▸ **GIVEN RECORDS**
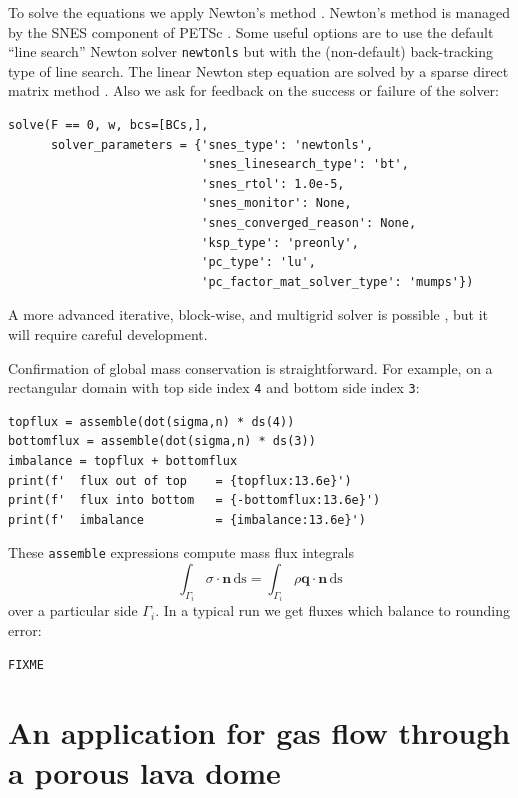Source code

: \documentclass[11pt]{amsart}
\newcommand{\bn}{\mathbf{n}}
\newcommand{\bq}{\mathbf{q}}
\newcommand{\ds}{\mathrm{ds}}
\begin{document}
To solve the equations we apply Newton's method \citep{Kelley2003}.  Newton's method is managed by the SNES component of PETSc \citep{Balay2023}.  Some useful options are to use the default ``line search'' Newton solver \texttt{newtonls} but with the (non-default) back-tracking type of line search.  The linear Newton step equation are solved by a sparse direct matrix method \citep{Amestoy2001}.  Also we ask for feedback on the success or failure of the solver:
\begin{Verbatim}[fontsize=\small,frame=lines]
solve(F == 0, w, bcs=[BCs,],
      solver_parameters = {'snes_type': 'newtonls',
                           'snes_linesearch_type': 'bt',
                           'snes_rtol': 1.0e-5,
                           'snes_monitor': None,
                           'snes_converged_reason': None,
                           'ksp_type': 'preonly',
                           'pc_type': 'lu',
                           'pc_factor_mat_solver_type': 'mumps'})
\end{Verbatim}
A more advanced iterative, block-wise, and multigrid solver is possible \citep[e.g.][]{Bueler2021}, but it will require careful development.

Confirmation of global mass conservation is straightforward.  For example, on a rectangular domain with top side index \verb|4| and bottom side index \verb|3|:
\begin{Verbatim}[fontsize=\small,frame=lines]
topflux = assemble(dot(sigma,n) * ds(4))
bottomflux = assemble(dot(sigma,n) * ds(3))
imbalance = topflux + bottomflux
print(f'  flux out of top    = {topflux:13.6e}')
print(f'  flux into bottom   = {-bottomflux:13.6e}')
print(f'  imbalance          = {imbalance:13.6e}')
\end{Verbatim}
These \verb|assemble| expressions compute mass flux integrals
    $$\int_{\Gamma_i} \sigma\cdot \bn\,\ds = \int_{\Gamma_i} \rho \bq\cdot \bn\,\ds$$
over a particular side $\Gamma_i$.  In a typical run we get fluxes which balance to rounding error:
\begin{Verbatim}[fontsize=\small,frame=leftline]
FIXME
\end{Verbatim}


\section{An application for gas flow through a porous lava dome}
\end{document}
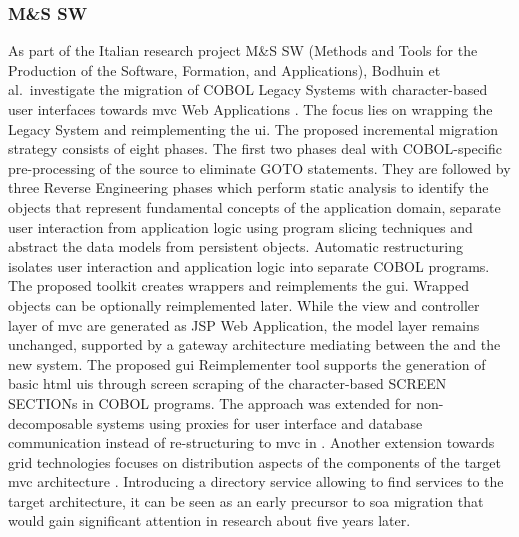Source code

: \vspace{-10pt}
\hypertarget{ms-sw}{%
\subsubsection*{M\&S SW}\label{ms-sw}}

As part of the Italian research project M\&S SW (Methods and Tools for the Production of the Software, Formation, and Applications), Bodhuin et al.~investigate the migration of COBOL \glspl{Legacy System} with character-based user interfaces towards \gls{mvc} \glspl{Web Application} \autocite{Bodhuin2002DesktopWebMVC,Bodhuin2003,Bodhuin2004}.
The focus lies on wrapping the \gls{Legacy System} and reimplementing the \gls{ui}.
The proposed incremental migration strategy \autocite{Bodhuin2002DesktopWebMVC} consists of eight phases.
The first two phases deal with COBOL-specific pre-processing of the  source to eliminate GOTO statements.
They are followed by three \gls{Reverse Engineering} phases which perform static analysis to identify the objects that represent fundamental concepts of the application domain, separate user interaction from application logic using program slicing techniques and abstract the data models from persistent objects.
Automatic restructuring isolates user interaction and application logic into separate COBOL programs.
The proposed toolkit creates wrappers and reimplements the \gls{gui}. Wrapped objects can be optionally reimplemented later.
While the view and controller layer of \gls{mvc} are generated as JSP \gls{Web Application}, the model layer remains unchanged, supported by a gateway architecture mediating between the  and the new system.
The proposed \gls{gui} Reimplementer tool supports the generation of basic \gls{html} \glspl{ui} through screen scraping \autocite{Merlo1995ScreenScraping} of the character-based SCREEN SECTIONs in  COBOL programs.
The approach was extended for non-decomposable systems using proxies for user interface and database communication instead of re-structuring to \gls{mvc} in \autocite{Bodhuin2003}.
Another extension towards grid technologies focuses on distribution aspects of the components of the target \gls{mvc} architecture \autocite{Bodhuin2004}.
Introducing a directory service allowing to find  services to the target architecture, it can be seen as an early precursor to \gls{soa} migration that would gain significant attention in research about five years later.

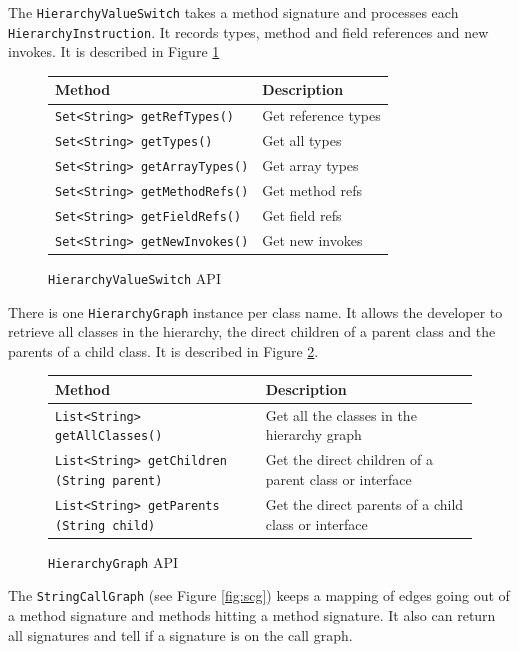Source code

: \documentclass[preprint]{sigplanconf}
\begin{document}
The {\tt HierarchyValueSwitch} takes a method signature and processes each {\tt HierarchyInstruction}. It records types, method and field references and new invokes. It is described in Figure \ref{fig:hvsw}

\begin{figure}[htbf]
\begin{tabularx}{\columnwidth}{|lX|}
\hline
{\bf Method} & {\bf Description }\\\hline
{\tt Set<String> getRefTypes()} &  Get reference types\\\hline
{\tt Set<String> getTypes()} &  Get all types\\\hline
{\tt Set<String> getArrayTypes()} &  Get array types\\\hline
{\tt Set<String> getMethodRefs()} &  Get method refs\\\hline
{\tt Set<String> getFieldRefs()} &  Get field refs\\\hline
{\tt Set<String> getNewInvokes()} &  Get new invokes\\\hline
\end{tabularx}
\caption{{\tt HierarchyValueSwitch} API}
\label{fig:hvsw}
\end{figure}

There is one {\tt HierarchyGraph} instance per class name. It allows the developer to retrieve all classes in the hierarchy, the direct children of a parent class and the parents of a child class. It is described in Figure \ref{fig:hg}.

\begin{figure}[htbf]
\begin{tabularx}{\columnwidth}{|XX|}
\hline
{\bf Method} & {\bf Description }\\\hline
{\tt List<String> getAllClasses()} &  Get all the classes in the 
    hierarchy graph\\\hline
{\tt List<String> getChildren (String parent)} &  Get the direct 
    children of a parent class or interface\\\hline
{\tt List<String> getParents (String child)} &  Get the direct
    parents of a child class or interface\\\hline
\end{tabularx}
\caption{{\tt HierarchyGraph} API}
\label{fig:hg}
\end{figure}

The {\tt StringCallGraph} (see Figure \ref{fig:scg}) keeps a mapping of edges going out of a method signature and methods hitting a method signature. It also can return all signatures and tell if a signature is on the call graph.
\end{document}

▸ **WHAT YOU WILL DO**
Count the lines above that contain the word "List", and give only that number.

▸ **ANSWER BOX**
3